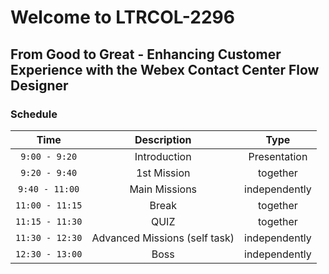 # Welcome to LTRCOL-2296
## From Good to Great - Enhancing Customer Experience with the Webex Contact Center Flow Designer

### Schedule
| Time           | Description                          | Type           |
| :------------: | :----------------------------------: | :------------: |
| `9:00 - 9:20`  | Introduction  | Presentation |
| `9:20 - 9:40`  | 1st Mission | together |
| `9:40 - 11:00` | Main Missions | independently |
| `11:00 - 11:15` | Break | together |
| `11:15 - 11:30` | QUIZ | together |
| `11:30 - 12:30` | Advanced Missions (self task) | independently |
| `12:30 - 13:00` | Boss | independently |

# # # # #

Where does the string "together" occur in the data above? Copy every line that holds it.

| `9:20 - 9:40`  | 1st Mission | together |
| `11:00 - 11:15` | Break | together |
| `11:15 - 11:30` | QUIZ | together |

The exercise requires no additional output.